» **YOUR ASSIGNMENT**:
Word for word, repeat the lines of the records from the first line up to and including the line that contains "work in PowerShell.</span></span>", passing over any pictures.
BEGIN STORED DATA
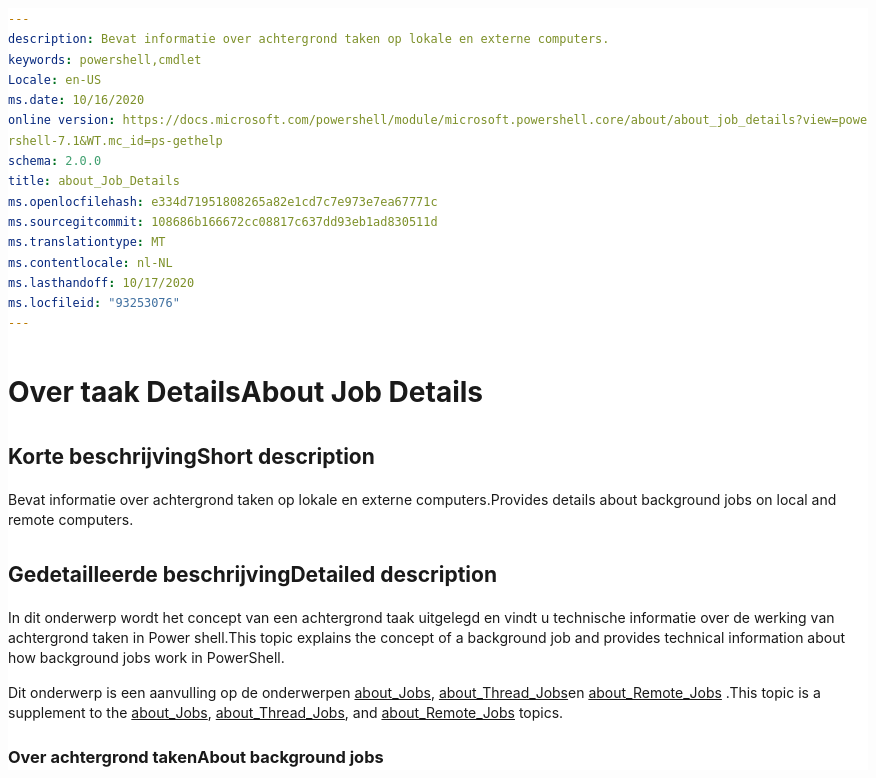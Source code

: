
 ```yaml
---
description: Bevat informatie over achtergrond taken op lokale en externe computers.
keywords: powershell,cmdlet
Locale: en-US
ms.date: 10/16/2020
online version: https://docs.microsoft.com/powershell/module/microsoft.powershell.core/about/about_job_details?view=powershell-7.1&WT.mc_id=ps-gethelp
schema: 2.0.0
title: about_Job_Details
ms.openlocfilehash: e334d71951808265a82e1cd7c7e973e7ea67771c
ms.sourcegitcommit: 108686b166672cc08817c637dd93eb1ad830511d
ms.translationtype: MT
ms.contentlocale: nl-NL
ms.lasthandoff: 10/17/2020
ms.locfileid: "93253076"
---
```

# <a name="about-job-details"></a><span data-ttu-id="423b5-104">Over taak Details</span><span class="sxs-lookup"><span data-stu-id="423b5-104">About Job Details</span></span>

## <a name="short-description"></a><span data-ttu-id="423b5-105">Korte beschrijving</span><span class="sxs-lookup"><span data-stu-id="423b5-105">Short description</span></span>
<span data-ttu-id="423b5-106">Bevat informatie over achtergrond taken op lokale en externe computers.</span><span class="sxs-lookup"><span data-stu-id="423b5-106">Provides details about background jobs on local and remote computers.</span></span>

## <a name="detailed-description"></a><span data-ttu-id="423b5-107">Gedetailleerde beschrijving</span><span class="sxs-lookup"><span data-stu-id="423b5-107">Detailed description</span></span>

<span data-ttu-id="423b5-108">In dit onderwerp wordt het concept van een achtergrond taak uitgelegd en vindt u technische informatie over de werking van achtergrond taken in Power shell.</span><span class="sxs-lookup"><span data-stu-id="423b5-108">This topic explains the concept of a background job and provides technical information about how background jobs work in PowerShell.</span></span>

<span data-ttu-id="423b5-109">Dit onderwerp is een aanvulling op de onderwerpen [about_Jobs](about_Jobs.md), [about_Thread_Jobs](about_Thread_Jobs.md)en [about_Remote_Jobs](about_Remote_Jobs.md) .</span><span class="sxs-lookup"><span data-stu-id="423b5-109">This topic is a supplement to the [about_Jobs](about_Jobs.md), [about_Thread_Jobs](about_Thread_Jobs.md), and [about_Remote_Jobs](about_Remote_Jobs.md) topics.</span></span>

### <a name="about-background-jobs"></a><span data-ttu-id="423b5-110">Over achtergrond taken</span><span class="sxs-lookup"><span data-stu-id="423b5-110">About background jobs</span></span>
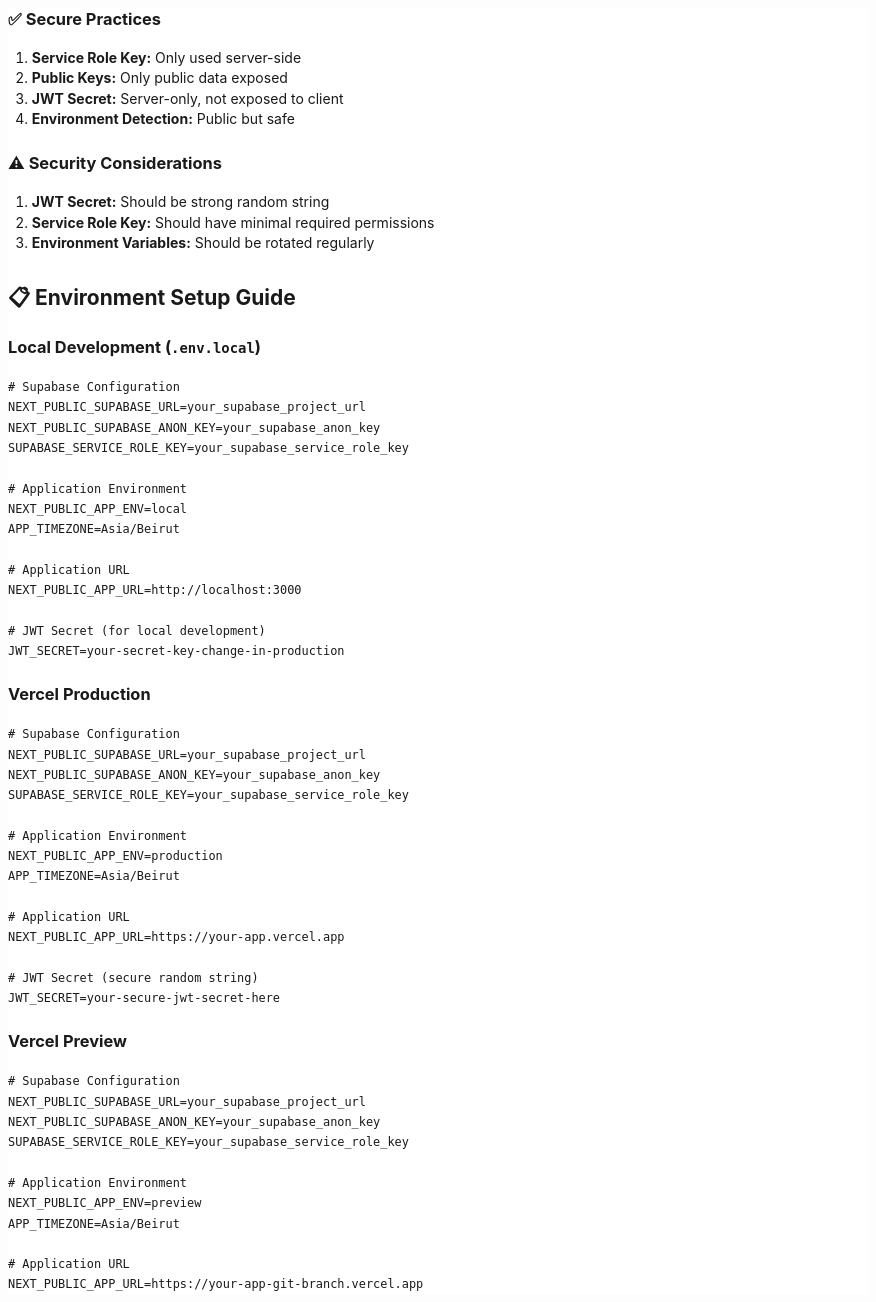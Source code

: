 ### ✅ **Secure Practices**
1. **Service Role Key:** Only used server-side
2. **Public Keys:** Only public data exposed
3. **JWT Secret:** Server-only, not exposed to client
4. **Environment Detection:** Public but safe

### ⚠️ **Security Considerations**
1. **JWT Secret:** Should be strong random string
2. **Service Role Key:** Should have minimal required permissions
3. **Environment Variables:** Should be rotated regularly

## 📋 **Environment Setup Guide**

### Local Development (`.env.local`)
```env
# Supabase Configuration
NEXT_PUBLIC_SUPABASE_URL=your_supabase_project_url
NEXT_PUBLIC_SUPABASE_ANON_KEY=your_supabase_anon_key
SUPABASE_SERVICE_ROLE_KEY=your_supabase_service_role_key

# Application Environment
NEXT_PUBLIC_APP_ENV=local
APP_TIMEZONE=Asia/Beirut

# Application URL
NEXT_PUBLIC_APP_URL=http://localhost:3000

# JWT Secret (for local development)
JWT_SECRET=your-secret-key-change-in-production
```

### Vercel Production
```env
# Supabase Configuration
NEXT_PUBLIC_SUPABASE_URL=your_supabase_project_url
NEXT_PUBLIC_SUPABASE_ANON_KEY=your_supabase_anon_key
SUPABASE_SERVICE_ROLE_KEY=your_supabase_service_role_key

# Application Environment
NEXT_PUBLIC_APP_ENV=production
APP_TIMEZONE=Asia/Beirut

# Application URL
NEXT_PUBLIC_APP_URL=https://your-app.vercel.app

# JWT Secret (secure random string)
JWT_SECRET=your-secure-jwt-secret-here
```

### Vercel Preview
```env
# Supabase Configuration
NEXT_PUBLIC_SUPABASE_URL=your_supabase_project_url
NEXT_PUBLIC_SUPABASE_ANON_KEY=your_supabase_anon_key
SUPABASE_SERVICE_ROLE_KEY=your_supabase_service_role_key

# Application Environment
NEXT_PUBLIC_APP_ENV=preview
APP_TIMEZONE=Asia/Beirut

# Application URL
NEXT_PUBLIC_APP_URL=https://your-app-git-branch.vercel.app
```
END STORED DATA
» **WRITTEN REPLY**:
Source code

:
 ```yaml
---
description: Bevat informatie over achtergrond taken op lokale en externe computers.
keywords: powershell,cmdlet
Locale: en-US
ms.date: 10/16/2020
online version: https://docs.microsoft.com/powershell/module/microsoft.powershell.core/about/about_job_details?view=powershell-7.1&WT.mc_id=ps-gethelp
schema: 2.0.0
title: about_Job_Details
ms.openlocfilehash: e334d71951808265a82e1cd7c7e973e7ea67771c
ms.sourcegitcommit: 108686b166672cc08817c637dd93eb1ad830511d
ms.translationtype: MT
ms.contentlocale: nl-NL
ms.lasthandoff: 10/17/2020
ms.locfileid: "93253076"
---
```

# <a name="about-job-details"></a><span data-ttu-id="423b5-104">Over taak Details</span><span class="sxs-lookup"><span data-stu-id="423b5-104">About Job Details</span></span>

## <a name="short-description"></a><span data-ttu-id="423b5-105">Korte beschrijving</span><span class="sxs-lookup"><span data-stu-id="423b5-105">Short description</span></span>
<span data-ttu-id="423b5-106">Bevat informatie over achtergrond taken op lokale en externe computers.</span><span class="sxs-lookup"><span data-stu-id="423b5-106">Provides details about background jobs on local and remote computers.</span></span>

## <a name="detailed-description"></a><span data-ttu-id="423b5-107">Gedetailleerde beschrijving</span><span class="sxs-lookup"><span data-stu-id="423b5-107">Detailed description</span></span>

<span data-ttu-id="423b5-108">In dit onderwerp wordt het concept van een achtergrond taak uitgelegd en vindt u technische informatie over de werking van achtergrond taken in Power shell.</span><span class="sxs-lookup"><span data-stu-id="423b5-108">This topic explains the concept of a background job and provides technical information about how background jobs work in PowerShell.</span></span>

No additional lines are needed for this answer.